Look for the word "xlim" in the entries below, then copy every line that has it.

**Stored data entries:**
━━━━━━━━
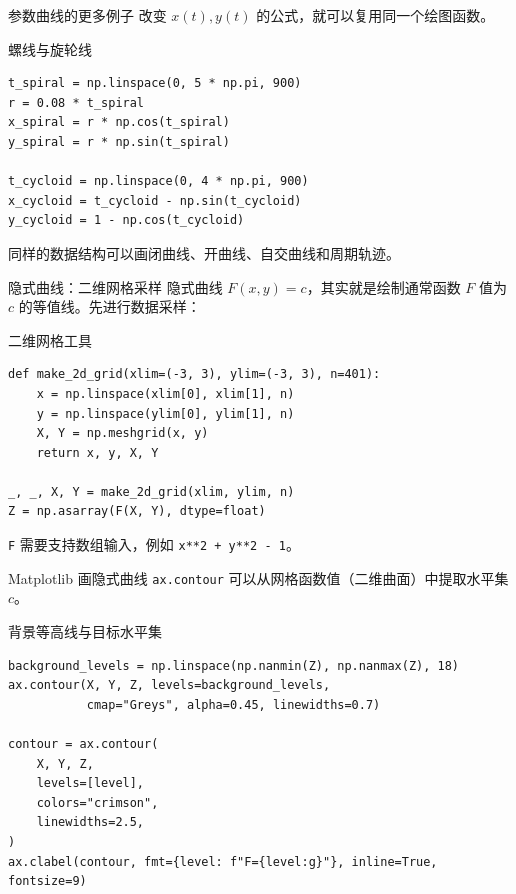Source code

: \documentclass[aspectratio=169,11pt]{ctexbeamer}
\begin{document}
\begin{frame}[fragile]{参数曲线的更多例子}
  改变 \(x(t),y(t)\) 的公式，就可以复用同一个绘图函数。

  \begin{block}{螺线与旋轮线}
\begin{Verbatim}[fontsize=\tiny]
t_spiral = np.linspace(0, 5 * np.pi, 900)
r = 0.08 * t_spiral
x_spiral = r * np.cos(t_spiral)
y_spiral = r * np.sin(t_spiral)

t_cycloid = np.linspace(0, 4 * np.pi, 900)
x_cycloid = t_cycloid - np.sin(t_cycloid)
y_cycloid = 1 - np.cos(t_cycloid)
\end{Verbatim}
  \end{block}

  同样的数据结构可以画闭曲线、开曲线、自交曲线和周期轨迹。
\end{frame}

\begin{frame}[fragile]{隐式曲线：二维网格采样}
  隐式曲线 \(F(x,y)=c\)，其实就是绘制通常函数 \(F\) 值为 $c$ 的等值线。先进行数据采样：

  \begin{block}{二维网格工具}
\begin{Verbatim}[fontsize=\tiny]
def make_2d_grid(xlim=(-3, 3), ylim=(-3, 3), n=401):
    x = np.linspace(xlim[0], xlim[1], n)
    y = np.linspace(ylim[0], ylim[1], n)
    X, Y = np.meshgrid(x, y)
    return x, y, X, Y

_, _, X, Y = make_2d_grid(xlim, ylim, n)
Z = np.asarray(F(X, Y), dtype=float)
\end{Verbatim}
  \end{block}

  \texttt{F} 需要支持数组输入，例如 \texttt{x**2 + y**2 - 1}。
\end{frame}

\begin{frame}[fragile]{Matplotlib 画隐式曲线}
  \texttt{ax.contour} 可以从网格函数值（二维曲面）中提取水平集 $c$。

  \begin{block}{背景等高线与目标水平集}
\begin{Verbatim}[fontsize=\tiny]
background_levels = np.linspace(np.nanmin(Z), np.nanmax(Z), 18)
ax.contour(X, Y, Z, levels=background_levels,
           cmap="Greys", alpha=0.45, linewidths=0.7)

contour = ax.contour(
    X, Y, Z,
    levels=[level],
    colors="crimson",
    linewidths=2.5,
)
ax.clabel(contour, fmt={level: f"F={level:g}"}, inline=True, fontsize=9)
\end{Verbatim}
  \end{block}
\end{frame}
\end{document}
━━━━━━━━
**RESULT OF THE EXERCISE:**
def make_2d_grid(xlim=(-3, 3), ylim=(-3, 3), n=401):
    x = np.linspace(xlim[0], xlim[1], n)
_, _, X, Y = make_2d_grid(xlim, ylim, n)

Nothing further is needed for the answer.